- [Dataset extract]
☆ ☆ ☆ ☆ ☆
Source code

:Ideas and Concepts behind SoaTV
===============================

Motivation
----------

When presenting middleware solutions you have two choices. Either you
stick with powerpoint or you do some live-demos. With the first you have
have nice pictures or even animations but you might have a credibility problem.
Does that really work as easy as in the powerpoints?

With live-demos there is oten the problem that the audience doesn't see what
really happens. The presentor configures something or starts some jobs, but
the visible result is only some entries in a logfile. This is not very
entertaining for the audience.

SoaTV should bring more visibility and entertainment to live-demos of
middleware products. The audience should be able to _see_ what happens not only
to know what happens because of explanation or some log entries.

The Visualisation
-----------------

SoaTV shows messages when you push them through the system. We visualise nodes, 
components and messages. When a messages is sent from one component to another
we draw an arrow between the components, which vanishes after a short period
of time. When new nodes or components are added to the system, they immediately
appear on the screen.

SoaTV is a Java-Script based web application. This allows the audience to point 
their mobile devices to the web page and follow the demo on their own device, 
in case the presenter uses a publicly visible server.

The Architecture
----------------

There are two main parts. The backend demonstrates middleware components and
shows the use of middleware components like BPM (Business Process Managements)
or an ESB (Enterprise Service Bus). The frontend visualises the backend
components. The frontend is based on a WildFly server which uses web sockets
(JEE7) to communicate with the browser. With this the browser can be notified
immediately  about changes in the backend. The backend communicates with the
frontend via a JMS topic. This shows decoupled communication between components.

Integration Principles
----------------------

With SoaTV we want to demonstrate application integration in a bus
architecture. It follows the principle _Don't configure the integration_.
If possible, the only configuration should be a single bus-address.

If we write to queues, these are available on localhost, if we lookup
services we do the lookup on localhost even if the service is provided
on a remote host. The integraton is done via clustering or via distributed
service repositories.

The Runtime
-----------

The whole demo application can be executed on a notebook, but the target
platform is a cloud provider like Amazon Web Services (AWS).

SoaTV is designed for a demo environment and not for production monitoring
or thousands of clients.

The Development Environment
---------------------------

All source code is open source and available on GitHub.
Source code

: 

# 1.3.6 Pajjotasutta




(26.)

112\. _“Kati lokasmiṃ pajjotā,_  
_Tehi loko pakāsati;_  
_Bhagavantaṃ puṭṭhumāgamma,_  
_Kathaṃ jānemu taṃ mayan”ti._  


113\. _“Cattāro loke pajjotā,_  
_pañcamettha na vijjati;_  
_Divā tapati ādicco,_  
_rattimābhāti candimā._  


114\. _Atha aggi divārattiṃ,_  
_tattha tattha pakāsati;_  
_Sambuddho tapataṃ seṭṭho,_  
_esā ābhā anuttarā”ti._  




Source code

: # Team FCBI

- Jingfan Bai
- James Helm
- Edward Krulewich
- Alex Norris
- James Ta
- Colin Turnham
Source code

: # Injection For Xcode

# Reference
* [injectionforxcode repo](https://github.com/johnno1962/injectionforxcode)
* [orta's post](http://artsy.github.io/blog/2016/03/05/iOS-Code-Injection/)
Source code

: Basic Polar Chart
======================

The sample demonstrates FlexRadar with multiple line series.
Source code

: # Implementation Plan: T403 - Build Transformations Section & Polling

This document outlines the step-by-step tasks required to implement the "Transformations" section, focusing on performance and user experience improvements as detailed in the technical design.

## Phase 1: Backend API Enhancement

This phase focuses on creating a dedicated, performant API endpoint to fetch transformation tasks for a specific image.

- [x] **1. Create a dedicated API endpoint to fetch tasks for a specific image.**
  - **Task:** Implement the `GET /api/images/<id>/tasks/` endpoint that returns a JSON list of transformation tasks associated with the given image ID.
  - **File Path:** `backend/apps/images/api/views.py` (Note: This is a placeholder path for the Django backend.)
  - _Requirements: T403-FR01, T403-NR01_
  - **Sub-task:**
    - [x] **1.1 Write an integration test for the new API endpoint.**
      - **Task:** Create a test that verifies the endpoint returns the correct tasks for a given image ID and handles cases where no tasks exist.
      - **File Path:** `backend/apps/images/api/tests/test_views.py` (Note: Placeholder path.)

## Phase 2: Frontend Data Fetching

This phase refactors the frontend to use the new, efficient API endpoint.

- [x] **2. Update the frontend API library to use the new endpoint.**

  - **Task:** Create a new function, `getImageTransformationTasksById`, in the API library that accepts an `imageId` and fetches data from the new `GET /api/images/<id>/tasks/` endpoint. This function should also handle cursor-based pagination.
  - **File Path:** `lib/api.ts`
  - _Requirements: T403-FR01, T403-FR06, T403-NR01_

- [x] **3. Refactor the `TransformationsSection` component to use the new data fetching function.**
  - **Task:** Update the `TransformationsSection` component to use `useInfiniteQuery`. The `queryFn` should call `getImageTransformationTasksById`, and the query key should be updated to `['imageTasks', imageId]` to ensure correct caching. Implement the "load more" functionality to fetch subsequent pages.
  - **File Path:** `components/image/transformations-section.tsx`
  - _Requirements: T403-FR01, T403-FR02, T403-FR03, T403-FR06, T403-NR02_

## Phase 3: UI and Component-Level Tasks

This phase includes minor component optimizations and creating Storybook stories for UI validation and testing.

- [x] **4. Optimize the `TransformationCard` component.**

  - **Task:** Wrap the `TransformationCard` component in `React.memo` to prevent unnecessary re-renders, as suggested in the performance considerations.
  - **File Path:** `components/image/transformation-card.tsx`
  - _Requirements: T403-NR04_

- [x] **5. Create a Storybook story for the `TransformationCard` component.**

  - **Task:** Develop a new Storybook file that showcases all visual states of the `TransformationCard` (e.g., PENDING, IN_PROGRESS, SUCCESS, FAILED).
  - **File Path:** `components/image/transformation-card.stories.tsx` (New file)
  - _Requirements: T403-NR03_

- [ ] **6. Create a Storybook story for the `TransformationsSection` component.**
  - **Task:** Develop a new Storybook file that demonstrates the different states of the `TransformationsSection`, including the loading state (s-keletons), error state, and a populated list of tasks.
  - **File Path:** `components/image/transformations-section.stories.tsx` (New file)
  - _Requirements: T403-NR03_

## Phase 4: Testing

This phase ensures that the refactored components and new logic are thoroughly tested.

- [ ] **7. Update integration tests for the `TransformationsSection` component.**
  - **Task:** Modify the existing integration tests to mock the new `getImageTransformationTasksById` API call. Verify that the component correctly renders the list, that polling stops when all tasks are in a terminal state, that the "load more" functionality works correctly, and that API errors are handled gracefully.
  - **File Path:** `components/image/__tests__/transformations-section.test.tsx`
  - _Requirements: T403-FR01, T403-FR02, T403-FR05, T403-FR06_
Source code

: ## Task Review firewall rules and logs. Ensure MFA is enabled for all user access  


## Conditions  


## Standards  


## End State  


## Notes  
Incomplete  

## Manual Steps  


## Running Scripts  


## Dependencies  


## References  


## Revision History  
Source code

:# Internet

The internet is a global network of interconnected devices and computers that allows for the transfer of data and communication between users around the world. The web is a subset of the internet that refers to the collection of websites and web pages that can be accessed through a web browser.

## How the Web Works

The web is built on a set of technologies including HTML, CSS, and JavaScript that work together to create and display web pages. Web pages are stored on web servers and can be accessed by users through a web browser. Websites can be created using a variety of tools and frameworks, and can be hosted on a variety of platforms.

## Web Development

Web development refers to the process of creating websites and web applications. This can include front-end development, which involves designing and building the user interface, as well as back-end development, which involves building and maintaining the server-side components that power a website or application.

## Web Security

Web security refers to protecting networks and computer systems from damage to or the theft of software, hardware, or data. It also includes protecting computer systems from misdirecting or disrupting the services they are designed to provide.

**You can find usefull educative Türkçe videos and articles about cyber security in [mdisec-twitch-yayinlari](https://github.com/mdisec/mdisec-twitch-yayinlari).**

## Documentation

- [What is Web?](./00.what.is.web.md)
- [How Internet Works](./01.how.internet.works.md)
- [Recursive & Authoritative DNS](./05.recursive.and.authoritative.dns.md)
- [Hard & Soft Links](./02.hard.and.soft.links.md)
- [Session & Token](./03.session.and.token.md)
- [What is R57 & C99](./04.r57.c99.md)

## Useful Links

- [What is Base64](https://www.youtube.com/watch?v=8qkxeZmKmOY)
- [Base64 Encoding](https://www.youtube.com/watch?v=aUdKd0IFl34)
☆ ☆ ☆ ☆ ☆
- [Exercise details] Copy out each line of the records that holds the string "entries".

- [Response below]
the visible result is only some entries in a logfile. This is not very
to know what happens because of explanation or some log entries.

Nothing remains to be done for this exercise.